Start of SUPPLIED INFORMATION

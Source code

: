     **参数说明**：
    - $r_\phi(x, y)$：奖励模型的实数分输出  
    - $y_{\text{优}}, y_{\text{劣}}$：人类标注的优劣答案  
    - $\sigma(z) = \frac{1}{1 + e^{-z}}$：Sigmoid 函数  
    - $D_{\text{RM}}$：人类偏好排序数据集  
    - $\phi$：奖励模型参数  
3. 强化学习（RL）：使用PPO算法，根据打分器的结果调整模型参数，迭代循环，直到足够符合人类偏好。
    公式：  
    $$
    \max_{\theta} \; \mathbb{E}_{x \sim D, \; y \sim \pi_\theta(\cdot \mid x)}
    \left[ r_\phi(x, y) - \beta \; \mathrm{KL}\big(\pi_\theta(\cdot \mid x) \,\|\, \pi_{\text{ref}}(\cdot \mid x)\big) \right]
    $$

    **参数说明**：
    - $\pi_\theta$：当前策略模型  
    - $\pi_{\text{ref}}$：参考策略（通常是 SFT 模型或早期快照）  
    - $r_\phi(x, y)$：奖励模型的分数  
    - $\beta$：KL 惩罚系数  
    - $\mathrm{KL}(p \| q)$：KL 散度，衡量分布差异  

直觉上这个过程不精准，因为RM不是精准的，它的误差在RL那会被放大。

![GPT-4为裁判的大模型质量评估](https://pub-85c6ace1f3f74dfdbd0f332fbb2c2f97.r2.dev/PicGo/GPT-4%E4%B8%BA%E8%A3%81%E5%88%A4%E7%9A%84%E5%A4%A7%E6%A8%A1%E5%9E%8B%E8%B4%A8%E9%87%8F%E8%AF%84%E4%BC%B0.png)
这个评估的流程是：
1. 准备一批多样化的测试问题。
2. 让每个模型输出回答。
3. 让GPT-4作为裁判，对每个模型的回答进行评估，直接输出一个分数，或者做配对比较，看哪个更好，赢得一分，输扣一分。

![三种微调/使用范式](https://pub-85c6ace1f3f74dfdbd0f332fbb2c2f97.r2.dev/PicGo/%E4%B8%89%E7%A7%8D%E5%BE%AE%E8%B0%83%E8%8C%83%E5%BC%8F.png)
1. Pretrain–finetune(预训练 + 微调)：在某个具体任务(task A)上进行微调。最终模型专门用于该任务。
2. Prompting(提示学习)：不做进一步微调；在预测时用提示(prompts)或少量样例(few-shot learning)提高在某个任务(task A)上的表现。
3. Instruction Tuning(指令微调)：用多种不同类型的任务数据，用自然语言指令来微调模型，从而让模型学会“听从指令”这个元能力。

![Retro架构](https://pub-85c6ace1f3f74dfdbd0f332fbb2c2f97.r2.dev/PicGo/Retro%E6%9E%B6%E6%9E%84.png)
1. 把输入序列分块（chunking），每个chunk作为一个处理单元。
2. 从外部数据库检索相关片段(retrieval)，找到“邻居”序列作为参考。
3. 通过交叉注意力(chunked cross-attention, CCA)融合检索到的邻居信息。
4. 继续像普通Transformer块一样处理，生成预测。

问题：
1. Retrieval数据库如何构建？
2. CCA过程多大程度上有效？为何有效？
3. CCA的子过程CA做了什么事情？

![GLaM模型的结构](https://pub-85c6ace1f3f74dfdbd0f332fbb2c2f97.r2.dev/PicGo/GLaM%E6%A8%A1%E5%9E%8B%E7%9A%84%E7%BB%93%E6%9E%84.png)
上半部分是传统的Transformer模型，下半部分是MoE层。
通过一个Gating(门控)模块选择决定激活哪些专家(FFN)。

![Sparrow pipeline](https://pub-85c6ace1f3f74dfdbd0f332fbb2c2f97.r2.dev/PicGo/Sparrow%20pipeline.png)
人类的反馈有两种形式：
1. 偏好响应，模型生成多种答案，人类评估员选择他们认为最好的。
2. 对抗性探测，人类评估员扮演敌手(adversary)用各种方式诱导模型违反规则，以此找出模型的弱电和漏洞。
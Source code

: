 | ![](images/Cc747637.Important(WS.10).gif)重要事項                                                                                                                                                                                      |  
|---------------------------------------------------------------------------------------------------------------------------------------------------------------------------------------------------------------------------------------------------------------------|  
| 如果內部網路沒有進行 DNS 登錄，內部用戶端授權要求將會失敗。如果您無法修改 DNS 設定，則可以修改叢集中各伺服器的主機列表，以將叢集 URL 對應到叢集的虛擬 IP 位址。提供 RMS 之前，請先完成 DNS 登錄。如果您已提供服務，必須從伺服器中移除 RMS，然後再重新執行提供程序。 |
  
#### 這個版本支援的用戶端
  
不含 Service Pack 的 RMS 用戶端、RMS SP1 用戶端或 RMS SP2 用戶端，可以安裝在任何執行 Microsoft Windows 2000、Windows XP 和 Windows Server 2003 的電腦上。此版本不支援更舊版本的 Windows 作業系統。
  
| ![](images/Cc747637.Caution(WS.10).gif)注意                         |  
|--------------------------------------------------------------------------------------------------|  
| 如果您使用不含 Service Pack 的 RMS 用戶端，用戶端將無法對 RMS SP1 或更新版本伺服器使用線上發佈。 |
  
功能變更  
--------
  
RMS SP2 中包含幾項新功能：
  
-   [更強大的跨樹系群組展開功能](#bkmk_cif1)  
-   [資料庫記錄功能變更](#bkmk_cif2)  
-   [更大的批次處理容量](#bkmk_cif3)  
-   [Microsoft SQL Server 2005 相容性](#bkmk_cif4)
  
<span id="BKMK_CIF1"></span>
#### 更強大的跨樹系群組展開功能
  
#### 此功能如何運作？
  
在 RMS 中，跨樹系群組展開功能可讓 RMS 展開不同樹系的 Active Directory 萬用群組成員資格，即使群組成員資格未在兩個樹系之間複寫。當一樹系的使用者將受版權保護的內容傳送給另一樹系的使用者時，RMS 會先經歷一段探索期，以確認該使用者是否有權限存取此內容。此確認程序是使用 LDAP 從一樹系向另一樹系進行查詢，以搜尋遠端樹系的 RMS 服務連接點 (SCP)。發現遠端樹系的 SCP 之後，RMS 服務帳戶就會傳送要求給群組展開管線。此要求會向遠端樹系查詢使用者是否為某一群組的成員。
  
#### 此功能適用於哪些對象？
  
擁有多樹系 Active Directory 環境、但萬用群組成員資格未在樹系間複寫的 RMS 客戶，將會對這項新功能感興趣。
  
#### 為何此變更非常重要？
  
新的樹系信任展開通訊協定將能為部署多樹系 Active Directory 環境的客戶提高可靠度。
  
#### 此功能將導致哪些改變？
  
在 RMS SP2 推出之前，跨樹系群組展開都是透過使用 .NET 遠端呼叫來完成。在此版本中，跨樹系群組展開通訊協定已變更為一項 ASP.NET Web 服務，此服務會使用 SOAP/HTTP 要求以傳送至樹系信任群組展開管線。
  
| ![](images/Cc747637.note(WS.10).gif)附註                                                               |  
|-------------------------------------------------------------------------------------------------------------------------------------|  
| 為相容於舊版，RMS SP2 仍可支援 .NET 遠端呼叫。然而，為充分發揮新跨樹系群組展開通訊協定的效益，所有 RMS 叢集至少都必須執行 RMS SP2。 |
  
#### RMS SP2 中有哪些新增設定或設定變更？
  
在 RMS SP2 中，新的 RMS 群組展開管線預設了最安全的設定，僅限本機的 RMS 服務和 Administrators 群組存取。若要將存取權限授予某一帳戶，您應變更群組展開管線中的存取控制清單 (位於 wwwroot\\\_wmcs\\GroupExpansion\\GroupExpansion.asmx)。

End of SUPPLIED INFORMATION

■ PROMPT
Output exactly, and only, the lines running from the one that contains "叢集至少都必須執行 RMS SP2。 |" through the last line of the entries above.

■ RESULT
| 為相容於舊版，RMS SP2 仍可支援 .NET 遠端呼叫。然而，為充分發揮新跨樹系群組展開通訊協定的效益，所有 RMS 叢集至少都必須執行 RMS SP2。 |
  
#### RMS SP2 中有哪些新增設定或設定變更？
  
在 RMS SP2 中，新的 RMS 群組展開管線預設了最安全的設定，僅限本機的 RMS 服務和 Administrators 群組存取。若要將存取權限授予某一帳戶，您應變更群組展開管線中的存取控制清單 (位於 wwwroot\\\_wmcs\\GroupExpansion\\GroupExpansion.asmx)。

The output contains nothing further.